A weekly commentary by CBS News correspondent Andy Rooney.


It's no fun reading a story in the newspaper unless you have some opinion about it - usually based on prejudice, or some little experience we've had related to it.

I don't know anything about Chechnya and I've only been to Russia three times but I do have an opinion on this tragedy in which 170 people were gassed to death in that Moscow theater.

It hasn't been popular to say in this country, but I like the Russians. They're more like Americans than the people in most European countries. I was there in Germany at the end of World War II when our Army met the Russians coming the other way on the Elbe River at Torgau.

The Hohner Harmonica factory was there and Russian soldiers busted in and took thousands of harmonicas and accordions. And they all knew how to play. It was a crazy scene.

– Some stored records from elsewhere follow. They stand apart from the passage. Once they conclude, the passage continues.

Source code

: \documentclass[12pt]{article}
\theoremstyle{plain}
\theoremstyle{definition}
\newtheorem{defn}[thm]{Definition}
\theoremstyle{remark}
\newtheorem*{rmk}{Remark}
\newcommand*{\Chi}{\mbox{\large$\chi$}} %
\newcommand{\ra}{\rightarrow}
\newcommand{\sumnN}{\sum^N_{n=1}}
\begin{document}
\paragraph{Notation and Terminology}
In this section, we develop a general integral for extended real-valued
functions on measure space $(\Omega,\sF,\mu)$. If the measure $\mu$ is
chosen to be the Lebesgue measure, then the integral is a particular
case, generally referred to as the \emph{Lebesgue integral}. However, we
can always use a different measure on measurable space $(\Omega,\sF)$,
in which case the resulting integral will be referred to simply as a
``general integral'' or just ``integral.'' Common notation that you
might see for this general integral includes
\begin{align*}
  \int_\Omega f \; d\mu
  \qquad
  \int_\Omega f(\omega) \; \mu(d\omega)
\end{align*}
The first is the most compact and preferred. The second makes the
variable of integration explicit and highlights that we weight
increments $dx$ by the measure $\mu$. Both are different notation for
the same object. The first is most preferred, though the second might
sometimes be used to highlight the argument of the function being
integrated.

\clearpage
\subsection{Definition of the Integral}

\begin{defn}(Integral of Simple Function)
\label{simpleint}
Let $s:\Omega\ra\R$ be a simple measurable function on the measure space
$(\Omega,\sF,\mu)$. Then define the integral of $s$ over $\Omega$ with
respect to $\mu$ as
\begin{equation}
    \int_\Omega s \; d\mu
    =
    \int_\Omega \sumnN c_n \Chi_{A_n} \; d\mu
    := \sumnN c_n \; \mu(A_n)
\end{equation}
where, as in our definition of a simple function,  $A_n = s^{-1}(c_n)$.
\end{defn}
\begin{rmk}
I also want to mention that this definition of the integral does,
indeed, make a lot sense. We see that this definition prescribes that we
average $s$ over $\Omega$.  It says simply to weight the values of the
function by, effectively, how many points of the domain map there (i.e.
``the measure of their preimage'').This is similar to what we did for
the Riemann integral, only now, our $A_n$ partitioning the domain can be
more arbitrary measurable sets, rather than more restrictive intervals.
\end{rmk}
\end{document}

All the Russians had bicycles they'd taken coming across Germany, too, and a lot of them had the little machine guns, the Schmeisser. They'd taken them from dead German soldiers. These young Russians were playing the most dangerous game I ever saw. Some of them were riding in circles on their bikes while the others tried to shoot holes in the tires with their Schmeissers.

When the U.S. Army was in Berlin with the Russians, their trucks were always broken down. All the Russians knew how to do was put gas in them. Good-natured Russian soldiers would stand beside their trucks smiling and waving at Americans as we drove by. They didn't have a care in the world.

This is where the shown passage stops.